• **INSTRUCTIONS FOR THE TASK**
Please repeat, without alteration, the line containing "# БоровскаяВ.В. ЭФБО-03-22" and every line that follows it to the end of the entries below, and only those lines.

Dataset items:
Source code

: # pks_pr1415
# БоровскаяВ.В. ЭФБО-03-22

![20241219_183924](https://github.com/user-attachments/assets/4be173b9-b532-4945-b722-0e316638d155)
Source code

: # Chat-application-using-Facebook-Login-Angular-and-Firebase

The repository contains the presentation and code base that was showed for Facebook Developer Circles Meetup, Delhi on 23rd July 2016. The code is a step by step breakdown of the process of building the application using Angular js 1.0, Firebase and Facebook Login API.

• **REPLY**
# БоровскаяВ.В. ЭФБО-03-22

![20241219_183924](https://github.com/user-attachments/assets/4be173b9-b532-4945-b722-0e316638d155)
Source code

: # Chat-application-using-Facebook-Login-Angular-and-Firebase

The repository contains the presentation and code base that was showed for Facebook Developer Circles Meetup, Delhi on 23rd July 2016. The code is a step by step breakdown of the process of building the application using Angular js 1.0, Firebase and Facebook Login API.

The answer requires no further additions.